Leadership: The Key to the Future

Published in: GIA Newsletter, Vol 9, No 1 (Spring 1998)


Management Consultants for the Arts, Inc., 132 East Putnam Avenue, Cos-Cob, Connecticut 06807, 203-661-3003

Management Consultants for the Arts sent us two publications. "Executive Search: More than a New Leader" says it is "not a 'how-to' on the executive search process as it applies to cultural organizations. It is not for cooking up criteria that will lead you to the ideal candidate. And it doesn't suggest 'Six EZ Steps' to successfully court your candidate of choice. [Its] intent...is to suggest how to create an environment which will most likely yield a successful search.... It also describes the broad ramifications a good search can have, beyond the hire itself.” Principals in the MCA group are Len Alexander, Gregory Kandel, and Linda Sweet. They argue that the search process “can help you reexamine your organization, its purpose and direction, and provide an opportunity for reaffirmation, renewal, change.” This helpful 12-page booklet could be given to the staff or board of applicant or grantee organizations who need to hire key executives. It provides an overview of the steps to a successful search (organizational self-examination, the search committee, the interview itself, assisting the new hire), and is written in plain English. The authors state that “groundwork represents about one third of the total search process, but exerts much higher leverage on the end results.”
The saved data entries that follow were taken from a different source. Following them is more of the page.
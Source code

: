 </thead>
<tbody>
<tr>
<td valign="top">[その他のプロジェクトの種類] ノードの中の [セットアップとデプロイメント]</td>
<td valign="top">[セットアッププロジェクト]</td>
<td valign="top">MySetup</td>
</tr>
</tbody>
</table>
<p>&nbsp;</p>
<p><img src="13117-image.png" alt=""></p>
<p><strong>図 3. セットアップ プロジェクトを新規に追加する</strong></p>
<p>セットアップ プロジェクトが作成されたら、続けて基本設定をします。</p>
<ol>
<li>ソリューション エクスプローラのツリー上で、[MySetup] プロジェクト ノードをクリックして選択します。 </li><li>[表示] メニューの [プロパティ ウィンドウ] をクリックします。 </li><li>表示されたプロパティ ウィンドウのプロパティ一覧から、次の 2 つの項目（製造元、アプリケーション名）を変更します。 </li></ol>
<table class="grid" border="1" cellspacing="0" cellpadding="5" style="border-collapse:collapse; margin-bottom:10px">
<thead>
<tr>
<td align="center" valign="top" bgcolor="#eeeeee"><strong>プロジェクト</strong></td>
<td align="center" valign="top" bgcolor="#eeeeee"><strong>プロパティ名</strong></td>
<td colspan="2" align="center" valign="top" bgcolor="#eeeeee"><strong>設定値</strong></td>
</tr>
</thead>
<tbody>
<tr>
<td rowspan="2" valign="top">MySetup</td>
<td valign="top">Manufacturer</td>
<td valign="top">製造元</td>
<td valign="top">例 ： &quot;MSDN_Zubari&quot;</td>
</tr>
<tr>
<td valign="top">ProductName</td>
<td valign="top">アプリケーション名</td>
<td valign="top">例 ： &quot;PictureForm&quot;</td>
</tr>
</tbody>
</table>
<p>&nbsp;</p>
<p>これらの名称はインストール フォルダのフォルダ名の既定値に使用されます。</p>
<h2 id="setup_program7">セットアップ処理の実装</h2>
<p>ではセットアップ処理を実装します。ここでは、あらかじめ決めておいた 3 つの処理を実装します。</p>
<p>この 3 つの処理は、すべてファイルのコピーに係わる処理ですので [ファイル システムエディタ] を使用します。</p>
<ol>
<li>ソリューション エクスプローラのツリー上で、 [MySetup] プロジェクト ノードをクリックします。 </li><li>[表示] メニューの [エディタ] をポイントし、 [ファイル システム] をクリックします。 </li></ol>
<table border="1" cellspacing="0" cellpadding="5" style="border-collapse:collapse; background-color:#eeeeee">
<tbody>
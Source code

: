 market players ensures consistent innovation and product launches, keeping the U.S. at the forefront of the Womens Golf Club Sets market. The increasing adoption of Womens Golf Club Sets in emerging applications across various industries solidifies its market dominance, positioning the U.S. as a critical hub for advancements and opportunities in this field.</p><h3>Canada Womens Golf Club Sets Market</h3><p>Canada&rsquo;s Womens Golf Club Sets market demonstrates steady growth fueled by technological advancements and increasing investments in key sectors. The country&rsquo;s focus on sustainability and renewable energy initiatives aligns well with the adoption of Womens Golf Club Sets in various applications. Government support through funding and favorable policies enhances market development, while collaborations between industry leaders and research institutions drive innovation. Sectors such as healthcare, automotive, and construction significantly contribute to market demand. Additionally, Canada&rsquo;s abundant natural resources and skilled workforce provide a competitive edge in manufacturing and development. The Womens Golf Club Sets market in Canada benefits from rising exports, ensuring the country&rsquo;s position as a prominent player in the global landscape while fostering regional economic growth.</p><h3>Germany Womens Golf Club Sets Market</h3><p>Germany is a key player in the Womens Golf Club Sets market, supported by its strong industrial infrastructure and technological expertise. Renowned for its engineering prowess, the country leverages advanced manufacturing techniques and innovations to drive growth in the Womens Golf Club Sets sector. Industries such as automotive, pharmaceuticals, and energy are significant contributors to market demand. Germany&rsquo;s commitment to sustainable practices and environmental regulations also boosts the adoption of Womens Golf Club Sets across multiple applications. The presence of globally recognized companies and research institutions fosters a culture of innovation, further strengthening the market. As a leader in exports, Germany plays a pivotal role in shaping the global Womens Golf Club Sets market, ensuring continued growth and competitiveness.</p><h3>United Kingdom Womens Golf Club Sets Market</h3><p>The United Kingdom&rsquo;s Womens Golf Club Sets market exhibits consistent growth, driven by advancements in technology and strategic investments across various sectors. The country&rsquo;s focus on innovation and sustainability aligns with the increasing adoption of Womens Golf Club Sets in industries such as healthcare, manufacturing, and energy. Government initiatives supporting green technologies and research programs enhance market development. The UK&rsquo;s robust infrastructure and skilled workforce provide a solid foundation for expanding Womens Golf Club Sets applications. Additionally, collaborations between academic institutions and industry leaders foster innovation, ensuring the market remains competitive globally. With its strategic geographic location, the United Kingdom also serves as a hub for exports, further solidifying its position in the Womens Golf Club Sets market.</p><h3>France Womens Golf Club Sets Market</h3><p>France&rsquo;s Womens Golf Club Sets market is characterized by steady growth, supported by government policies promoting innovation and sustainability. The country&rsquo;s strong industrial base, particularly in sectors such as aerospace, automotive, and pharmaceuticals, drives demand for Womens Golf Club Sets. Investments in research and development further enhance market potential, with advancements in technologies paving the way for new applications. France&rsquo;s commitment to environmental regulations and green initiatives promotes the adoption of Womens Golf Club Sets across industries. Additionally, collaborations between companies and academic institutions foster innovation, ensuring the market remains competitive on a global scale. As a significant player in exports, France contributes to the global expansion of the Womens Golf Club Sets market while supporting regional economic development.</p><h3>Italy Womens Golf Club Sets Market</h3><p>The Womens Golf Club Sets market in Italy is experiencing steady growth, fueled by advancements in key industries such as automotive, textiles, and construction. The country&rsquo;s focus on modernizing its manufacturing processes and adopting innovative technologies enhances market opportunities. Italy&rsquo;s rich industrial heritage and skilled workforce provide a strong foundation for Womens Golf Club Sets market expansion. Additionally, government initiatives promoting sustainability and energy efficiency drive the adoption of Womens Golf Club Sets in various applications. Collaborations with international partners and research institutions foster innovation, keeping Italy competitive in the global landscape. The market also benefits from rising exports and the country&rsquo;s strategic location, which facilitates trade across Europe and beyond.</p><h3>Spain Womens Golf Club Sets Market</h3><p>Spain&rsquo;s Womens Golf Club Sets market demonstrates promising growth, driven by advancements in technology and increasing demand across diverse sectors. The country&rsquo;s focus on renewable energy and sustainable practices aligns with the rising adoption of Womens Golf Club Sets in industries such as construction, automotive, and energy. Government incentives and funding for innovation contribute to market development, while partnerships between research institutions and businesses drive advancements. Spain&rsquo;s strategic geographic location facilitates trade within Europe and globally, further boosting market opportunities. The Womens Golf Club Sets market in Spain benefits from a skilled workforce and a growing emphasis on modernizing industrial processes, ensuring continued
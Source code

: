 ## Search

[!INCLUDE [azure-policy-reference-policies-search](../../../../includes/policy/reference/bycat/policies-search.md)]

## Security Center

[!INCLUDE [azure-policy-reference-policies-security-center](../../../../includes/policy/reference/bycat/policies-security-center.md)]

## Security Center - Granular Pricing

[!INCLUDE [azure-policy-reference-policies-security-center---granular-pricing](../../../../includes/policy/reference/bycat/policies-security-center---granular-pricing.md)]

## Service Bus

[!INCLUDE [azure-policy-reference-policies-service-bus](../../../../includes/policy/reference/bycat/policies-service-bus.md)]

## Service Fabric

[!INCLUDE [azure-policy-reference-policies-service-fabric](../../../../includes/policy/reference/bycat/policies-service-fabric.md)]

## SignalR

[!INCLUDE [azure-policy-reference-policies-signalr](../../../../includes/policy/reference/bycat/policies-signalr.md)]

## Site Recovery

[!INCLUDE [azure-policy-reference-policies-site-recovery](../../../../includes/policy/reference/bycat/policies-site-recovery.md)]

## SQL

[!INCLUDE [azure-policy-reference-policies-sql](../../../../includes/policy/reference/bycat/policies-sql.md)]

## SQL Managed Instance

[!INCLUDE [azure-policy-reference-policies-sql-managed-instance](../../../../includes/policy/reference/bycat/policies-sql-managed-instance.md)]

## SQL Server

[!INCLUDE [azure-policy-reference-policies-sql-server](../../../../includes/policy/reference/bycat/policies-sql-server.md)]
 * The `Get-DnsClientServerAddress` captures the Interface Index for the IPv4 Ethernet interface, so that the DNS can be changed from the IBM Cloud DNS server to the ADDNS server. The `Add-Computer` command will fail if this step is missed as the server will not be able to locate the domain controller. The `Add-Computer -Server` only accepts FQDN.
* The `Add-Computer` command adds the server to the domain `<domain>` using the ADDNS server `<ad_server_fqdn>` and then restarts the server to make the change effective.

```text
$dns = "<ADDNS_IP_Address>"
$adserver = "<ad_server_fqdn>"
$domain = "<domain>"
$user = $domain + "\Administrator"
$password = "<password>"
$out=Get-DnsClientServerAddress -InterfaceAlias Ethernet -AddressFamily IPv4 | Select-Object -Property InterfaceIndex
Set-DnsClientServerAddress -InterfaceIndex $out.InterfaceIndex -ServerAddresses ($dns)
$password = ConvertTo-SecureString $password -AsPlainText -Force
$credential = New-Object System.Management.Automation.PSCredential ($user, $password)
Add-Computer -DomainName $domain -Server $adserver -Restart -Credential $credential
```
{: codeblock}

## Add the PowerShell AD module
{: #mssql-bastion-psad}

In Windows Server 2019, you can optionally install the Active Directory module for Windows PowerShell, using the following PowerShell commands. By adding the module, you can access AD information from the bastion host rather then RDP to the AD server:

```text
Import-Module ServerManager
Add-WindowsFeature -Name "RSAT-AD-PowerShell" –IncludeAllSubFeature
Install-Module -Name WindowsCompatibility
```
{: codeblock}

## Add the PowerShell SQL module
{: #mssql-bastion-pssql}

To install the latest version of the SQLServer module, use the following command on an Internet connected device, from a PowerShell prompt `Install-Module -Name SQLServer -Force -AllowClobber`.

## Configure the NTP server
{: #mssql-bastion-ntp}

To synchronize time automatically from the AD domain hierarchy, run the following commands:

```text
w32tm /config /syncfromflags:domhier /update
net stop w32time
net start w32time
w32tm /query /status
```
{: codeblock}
In “Leadership: The Key to the Future,” MCA consultants and staff assert their views of “some of the characteristics of the most effective leaders we have known.” Some of the characteristics they cite will not surprise most readers (“The best leaders understand that good management is a must.”) while others seem more noteworthy (“The most effective leaders ... have a high tolerance for debate within the organization.” and “The most effective leaders do not neglect the issue of succession.”) This short booklet might be useful to an organization looking for terminology or standards by which to assess its leadership, or to an organization that is looking for a new leader. The booklet seems helpful as a conversation-starter among board members who may, in the end, have different views on what an effective leader for their own organization may be.